3.9 KiB
title, description
| title | description |
|---|---|
| Mcode IR | JSON-based intermediate representation |
Overview
Mcode is a JSON-based intermediate representation that can be interpreted directly. It represents the same operations as the Mach register VM but uses string-based instruction dispatch rather than binary opcodes. Mcode is intended as an intermediate step toward native code compilation.
Pipeline
Source → Tokenize → Parse (AST) → Fold → Mcode (JSON) → Streamline → Interpret
→ QBE → Native
Mcode is produced by mcode.cm, which lowers the folded AST to JSON instruction arrays. The streamline optimizer (streamline.cm) then eliminates redundant operations. The result can be interpreted by mcode.c, or lowered to QBE IL by qbe_emit.cm for native compilation. See Compilation Pipeline for the full overview.
JSMCode Structure
struct JSMCode {
uint16_t nr_args; // argument count
uint16_t nr_slots; // register count
cJSON **instrs; // pre-flattened instruction array
uint32_t instr_count; // number of instructions
struct {
const char *name; // label name
uint32_t index; // instruction index
} *labels;
uint32_t label_count;
struct JSMCode **functions; // nested functions
uint32_t func_count;
cJSON *json_root; // keeps JSON alive
const char *name; // function name
const char *filename; // source file
uint16_t disruption_pc; // exception handler offset
};
Instruction Format
Each instruction is a JSON array.
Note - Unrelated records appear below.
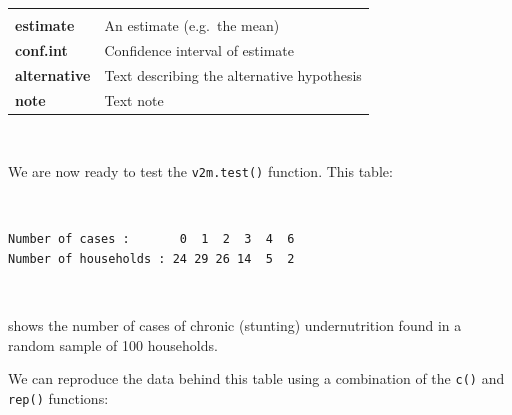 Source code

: \documentclass[12pt,a4paper]{book}
\theoremstyle{definition}
\theoremstyle{definition}
\theoremstyle{definition}
\theoremstyle{remark}
\begin{document}
\begin{longtable}[]{@{}ll@{}}
\begin{minipage}[t]{0.73\columnwidth}
\end{minipage}\tabularnewline
\begin{minipage}[t]{0.21\columnwidth}\raggedright
\textbf{estimate}\strut
\end{minipage} & \begin{minipage}[t]{0.73\columnwidth}\raggedright
An estimate (e.g.~the mean)\strut
\end{minipage}\tabularnewline
\begin{minipage}[t]{0.21\columnwidth}\raggedright
\textbf{conf.int}\strut
\end{minipage} & \begin{minipage}[t]{0.73\columnwidth}\raggedright
Confidence interval of estimate\strut
\end{minipage}\tabularnewline
\begin{minipage}[t]{0.21\columnwidth}\raggedright
\textbf{alternative}\strut
\end{minipage} & \begin{minipage}[t]{0.73\columnwidth}\raggedright
Text describing the alternative hypothesis\strut
\end{minipage}\tabularnewline
\begin{minipage}[t]{0.21\columnwidth}\raggedright
\textbf{note}\strut
\end{minipage} & \begin{minipage}[t]{0.73\columnwidth}\raggedright
Text note\strut
\end{minipage}\tabularnewline
\bottomrule
\end{longtable}

~

We are now ready to test the \texttt{v2m.test()} function. This table:

~

\begin{verbatim}
Number of cases :       0  1  2  3  4  6
Number of households : 24 29 26 14  5  2
\end{verbatim}

~

shows the number of cases of chronic (stunting) undernutrition found in
a random sample of 100 households.

We can reproduce the data behind this table using a combination of the
\texttt{c()} and \texttt{rep()} functions:

~
\end{document}
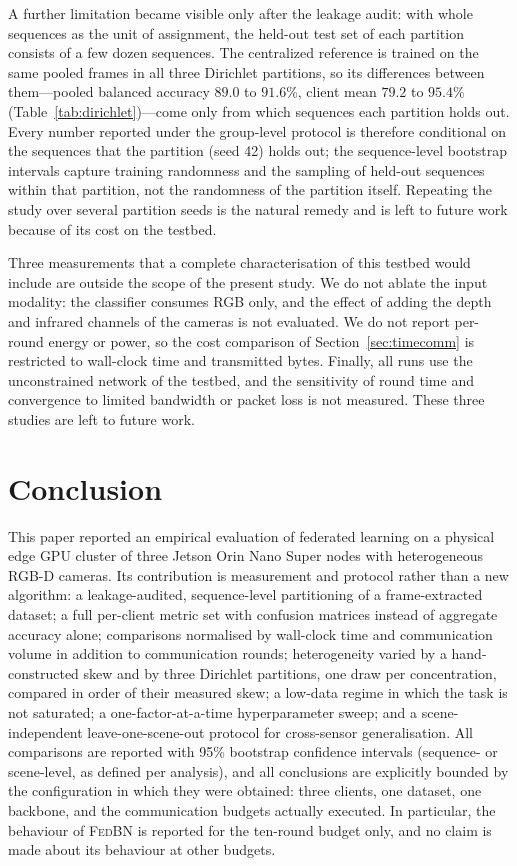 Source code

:\documentclass[journal]{IEEEtran}
\newcommand{\fedbn}{\textsc{FedBN}}
\begin{document}
A further limitation became visible only after the leakage audit: with whole sequences as the unit of assignment, the held-out test set of each partition consists of a few dozen sequences. The centralized reference is trained on the same pooled frames in all three Dirichlet partitions, so its differences between them---pooled balanced accuracy $89.0$ to $91.6$\%, client mean $79.2$ to $95.4$\% (Table~\ref{tab:dirichlet})---come only from which sequences each partition holds out. Every number reported under the group-level protocol is therefore conditional on the sequences that the partition (seed 42) holds out; the sequence-level bootstrap intervals capture training randomness and the sampling of held-out sequences within that partition, not the randomness of the partition itself. Repeating the study over several partition seeds is the natural remedy and is left to future work because of its cost on the testbed.

Three measurements that a complete characterisation of this testbed would include are outside the scope of the present study. We do not ablate the input modality: the classifier consumes RGB only, and the effect of adding the depth and infrared channels of the cameras is not evaluated. We do not report per-round energy or power, so the cost comparison of Section~\ref{sec:timecomm} is restricted to wall-clock time and transmitted bytes. Finally, all runs use the unconstrained network of the testbed, and the sensitivity of round time and convergence to limited bandwidth or packet loss is not measured. These three studies are left to future work.


\section{Conclusion}
\label{sec:conclusion}

This paper reported an empirical evaluation of federated learning on a physical edge GPU cluster of three Jetson Orin Nano Super nodes with heterogeneous RGB-D cameras. Its contribution is measurement and protocol rather than a new algorithm: a leakage-audited, sequence-level partitioning of a frame-extracted dataset; a full per-client metric set with confusion matrices instead of aggregate accuracy alone; comparisons normalised by wall-clock time and communication volume in addition to communication rounds; heterogeneity varied by a hand-constructed skew and by three Dirichlet partitions, one draw per concentration, compared in order of their measured skew; a low-data regime in which the task is not saturated; a one-factor-at-a-time hyperparameter sweep; and a scene-independent leave-one-scene-out protocol for cross-sensor generalisation. All comparisons are reported with 95\% bootstrap confidence intervals (sequence- or scene-level, as defined per analysis), and all conclusions are explicitly bounded by the configuration in which they were obtained: three clients, one dataset, one backbone, and the communication budgets actually executed. In particular, the behaviour of \fedbn{} is reported for the ten-round budget only, and no claim is made about its behaviour at other budgets.
\end{document}
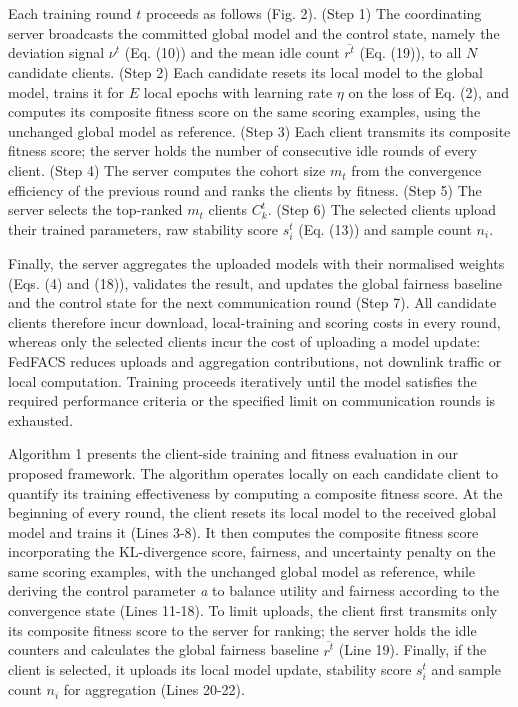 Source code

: \documentclass[pdflatex,sn-mathphys-num,oneside]{sn-jnl}%
\theoremstyle{thmstyleone}%
\theoremstyle{thmstyletwo}%
\theoremstyle{thmstylethree}%
\begin{document}
Each training round $t$ proceeds as follows (Fig. 2). (Step 1) The coordinating server broadcasts the committed global model and the control state, namely the deviation signal $\nu^t$ (Eq. (10)) and the mean idle count $\overline{r^t}$ (Eq. (19)), to all $N$ candidate clients. (Step 2) Each candidate resets its local model to the global model, trains it for $E$ local epochs with learning rate $\eta$ on the loss of Eq. (2), and computes its composite fitness score on the same scoring examples, using the unchanged global model as reference. (Step 3) Each client transmits its composite fitness score; the server holds the number of consecutive idle rounds of every client. (Step 4) The server computes the cohort size $m_t$ from the convergence efficiency of the previous round and ranks the clients by fitness. (Step 5) The server selects the top-ranked $m_t$ clients $C_k^t$. (Step 6) The selected clients upload their trained parameters, raw stability score $s_i^t$ (Eq. (13)) and sample count $n_i$.

Finally, the server aggregates the uploaded models with their normalised weights (Eqs. (4) and (18)), validates the result, and updates the global fairness baseline and the control state for the next communication round (Step 7). All candidate clients therefore incur download, local-training and scoring costs in every round, whereas only the selected clients incur the cost of uploading a model update: FedFACS reduces uploads and aggregation contributions, not downlink traffic or local computation. Training proceeds iteratively until the model satisfies the required performance criteria or the specified limit on communication rounds is exhausted.

Algorithm 1 presents the client-side training and fitness evaluation in our proposed framework. The algorithm operates locally on each candidate client to quantify its training effectiveness by computing a composite fitness score. At the beginning of every round, the client resets its local model to the received global model and trains it (Lines 3-8). It then computes the composite fitness score incorporating the KL-divergence score, fairness, and uncertainty penalty on the same scoring examples, with the unchanged global model as reference, while deriving the control parameter \textit{a} to balance utility and fairness according to the convergence state (Lines 11-18). To limit uploads, the client first transmits only its composite fitness score to the server for ranking; the server holds the idle counters and calculates the global fairness baseline $\overline{r^t}$ (Line 19). Finally, if the client is selected, it uploads its local model update, stability score $s_i^t$ and sample count $n_i$ for aggregation (Lines 20-22).
\end{document}
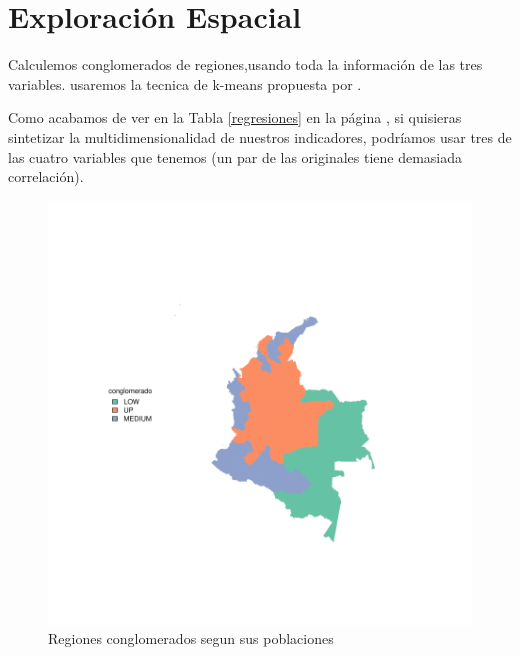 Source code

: \documentclass{article}
\begin{document}
\clearpage
\section{Exploración Espacial}
Calculemos conglomerados de regiones,usando toda la información de las tres variables. usaremos la tecnica de k-means propuesta por \cite{reynolds_clustering_2006}.

 
Como acabamos de ver en la Tabla \ref{regresiones} en la página \pageref{regresiones}, si quisieras sintetizar la multidimensionalidad de nuestros indicadores, podríamos usar tres de las cuatro variables que tenemos (un par de las originales tiene demasiada correlación). 
% 
% 
% 
% 
%
\begin{figure}[h]
\centering
\includegraphics{ProyectoHC-plotMap1}
\caption{Regiones conglomerados segun sus poblaciones}\label{clustmap}
\end{figure}
% 

\renewcommand{\refname}{Bibliografía}

%
\end{document}
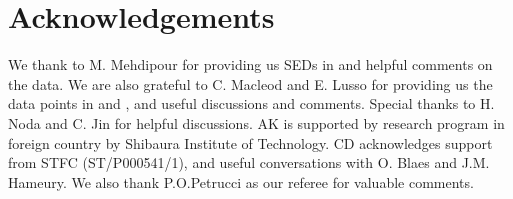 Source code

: \documentclass[a4paper,fleqn,usenatbib]{mnras}
\begin{document}
\section*{Acknowledgements}


We thank to M. Mehdipour  for providing us SEDs in
\cite{509,5548} and helpful comments on the data.  We are also grateful to
C. Macleod and E. Lusso for providing us the data points in
\cite{macleod2010} and \cite{lusso2017}, and useful discussions and
comments.  Special thanks to H. Noda and C. Jin for helpful discussions.  AK is
supported by research program in foreign country by Shibaura Institute
of Technology. CD acknowledges support from STFC (ST/P000541/1), and
useful conversations with O. Blaes and J.M. Hameury. 
We also thank P.O.Petrucci as our referee for valuable comments.






\end{document}
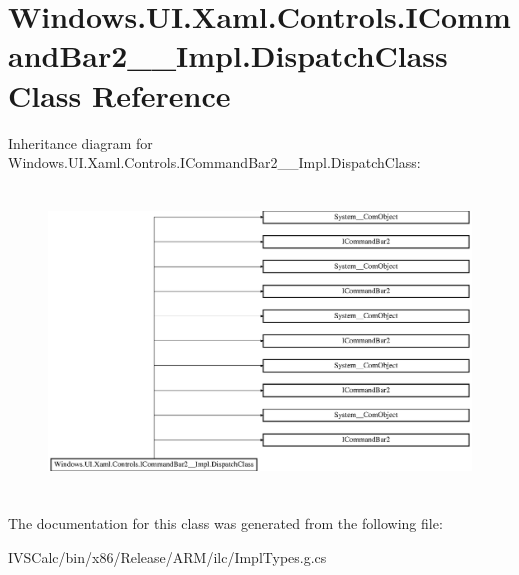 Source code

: \hypertarget{class_windows_1_1_u_i_1_1_xaml_1_1_controls_1_1_i_command_bar2_____impl_1_1_dispatch_class}{}\section{Windows.\+U\+I.\+Xaml.\+Controls.\+I\+Command\+Bar2\+\_\+\+\_\+\+Impl.\+Dispatch\+Class Class Reference}
\label{class_windows_1_1_u_i_1_1_xaml_1_1_controls_1_1_i_command_bar2_____impl_1_1_dispatch_class}
Inheritance diagram for Windows.\+U\+I.\+Xaml.\+Controls.\+I\+Command\+Bar2\+\_\+\+\_\+\+Impl.\+Dispatch\+Class\+:\begin{figure}[H]
\begin{center}
\leavevmode
\includegraphics[height=8.169762cm]{class_windows_1_1_u_i_1_1_xaml_1_1_controls_1_1_i_command_bar2_____impl_1_1_dispatch_class}
\end{center}
\end{figure}


The documentation for this class was generated from the following file\+:\begin{DoxyCompactItemize}
\item 
I\+V\+S\+Calc/bin/x86/\+Release/\+A\+R\+M/ilc/Impl\+Types.\+g.\+cs\end{DoxyCompactItemize}
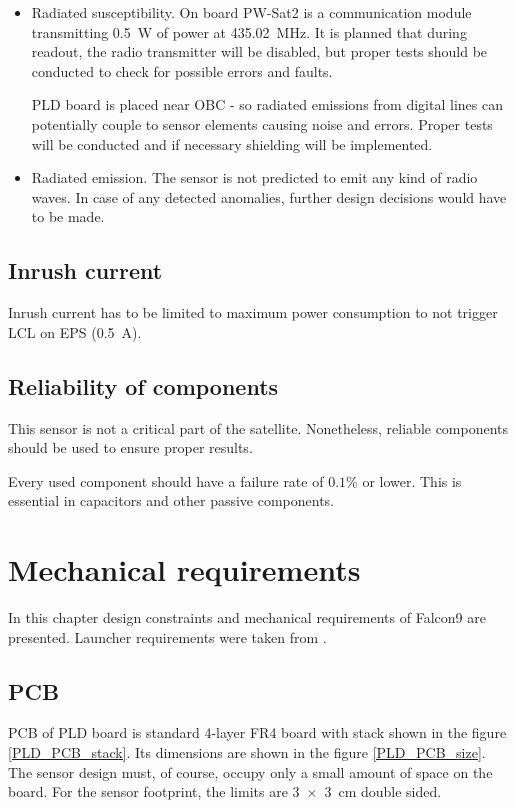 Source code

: \begin{itemize}
            \item Radiated susceptibility.
                On board PW-Sat2 is a communication module transmitting \SI{0.5}{\watt} of power at \SI{435.02}{\mega\hertz}. It is planned that during readout, the radio transmitter will be disabled, but proper tests should be conducted to check for possible errors and faults.

                PLD board is placed near OBC - so radiated emissions from digital lines can potentially couple to sensor elements causing noise and errors. Proper tests will be conducted and if necessary shielding will be implemented.

            \item Radiated emission.
                The sensor is not predicted to emit any kind of radio waves. In case of any detected anomalies, further design decisions would have to be made.

        \end{itemize}


    \subsection{Inrush current}
        Inrush current has to be limited to maximum power consumption to not trigger LCL on EPS (\SI{0.5}{\ampere}).

    \subsection{Reliability of components}
        This sensor is not a critical part of the satellite. Nonetheless, reliable components should be used to ensure proper results.

        Every used component should have a failure rate of $0.1\si{\percent}$ or lower. This is essential in capacitors and other passive components.

\section{Mechanical requirements}
    In this chapter design constraints and mechanical requirements of Falcon9 are presented. Launcher requirements were taken from \cite{Falcon9_user_manual}.

    \subsection{PCB}
    \label{PCB_description}
        PCB of PLD board is standard 4-layer FR4 board with stack shown in the figure \ref{PLD_PCB_stack}. Its dimensions are shown in the figure \ref{PLD_PCB_size}. The sensor design must, of course, occupy only a small amount of space on the board. For the sensor footprint, the limits are \SI{3x3}{\centi\meter} double sided.

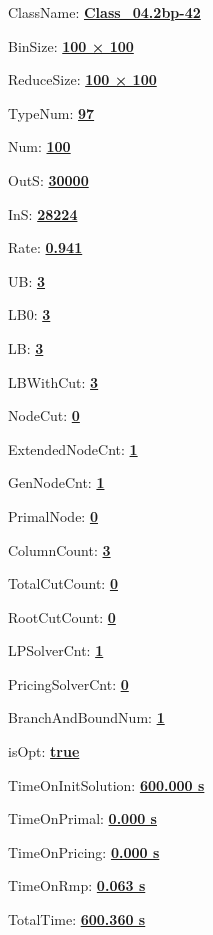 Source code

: \documentclass[11pt]{article}
\begin{document}
\pagestyle{empty}


ClassName: \underline{\textbf{Class_04.2bp-42}}
\par
BinSize: \underline{\textbf{100 × 100}}
\par
ReduceSize: \underline{\textbf{100 × 100}}
\par
TypeNum: \underline{\textbf{97}}
\par
Num: \underline{\textbf{100}}
\par
OutS: \underline{\textbf{30000}}
\par
InS: \underline{\textbf{28224}}
\par
Rate: \underline{\textbf{0.941}}
\par
UB: \underline{\textbf{3}}
\par
LB0: \underline{\textbf{3}}
\par
LB: \underline{\textbf{3}}
\par
LBWithCut: \underline{\textbf{3}}
\par
NodeCut: \underline{\textbf{0}}
\par
ExtendedNodeCnt: \underline{\textbf{1}}
\par
GenNodeCnt: \underline{\textbf{1}}
\par
PrimalNode: \underline{\textbf{0}}
\par
ColumnCount: \underline{\textbf{3}}
\par
TotalCutCount: \underline{\textbf{0}}
\par
RootCutCount: \underline{\textbf{0}}
\par
LPSolverCnt: \underline{\textbf{1}}
\par
PricingSolverCnt: \underline{\textbf{0}}
\par
BranchAndBoundNum: \underline{\textbf{1}}
\par
isOpt: \underline{\textbf{true}}
\par
TimeOnInitSolution: \underline{\textbf{600.000 s}}
\par
TimeOnPrimal: \underline{\textbf{0.000 s}}
\par
TimeOnPricing: \underline{\textbf{0.000 s}}
\par
TimeOnRmp: \underline{\textbf{0.063 s}}
\par
TotalTime: \underline{\textbf{600.360 s}}
\par
\newpage
\end{document}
The first element is the instruction name (string), followed by operands (typically [op, dest, ...args, line, col]):
["access", 3, 5, 1, 9]
["load_index", 10, 4, 9, 5, 11]
["store_dynamic", 4, 11, 12, 6, 3]
["frame", 15, 14, 1, 7, 7]
["setarg", 15, 0, 16, 7, 7]
["invoke", 15, 13, 7, 7]
Typed Load/Store
Memory operations come in typed variants for optimization:
load_index dest, obj, idx— array element by integer indexload_field dest, obj, key— record property by string keyload_dynamic dest, obj, key— unknown; dispatches at runtimestore_index obj, val, idx— array element storestore_field obj, val, key— record property storestore_dynamic obj, val, key— unknown; dispatches at runtime
The compiler selects the appropriate variant based on type_tag and access_kind annotations from parse and fold.
Decomposed Calls
Function calls are split into separate instructions:
frame dest, fn, argc— allocate call framesetarg frame, idx, val— set argumentinvoke frame, result— execute the call
Labels
Control flow uses named labels instead of numeric offsets:
["LABEL", "loop_start"]
["ADD", 1, 1, 2]
["JMPFALSE", 3, "loop_end"]
["JMP", "loop_start"]
["LABEL", "loop_end"]
Labels are collected into a name-to-index map during loading, enabling O(1) jump resolution.
Differences from Mach
| Property | Mcode | Mach |
|---|---|---|
| Instructions | cJSON arrays | 32-bit binary |
| Dispatch | String comparison | Switch on opcode byte |
| Constants | Inline in JSON | Separate constant pool |
| Jump targets | Named labels | Numeric offsets |
| Memory | Heap (cJSON nodes) | Off-heap (malloc) |
Purpose
Mcode serves as an inspectable, debuggable intermediate format:
- Human-readable — the JSON representation can be printed and examined
- Language-independent — any tool that produces the correct JSON can target the ƿit runtime
- Compilation target — the Mach compiler can consume mcode as input, and future native code generators can work from the same representation
The cost of string-based dispatch makes mcode slower than the binary Mach VM, so it is primarily useful during development and as a compilation intermediate rather than for production execution.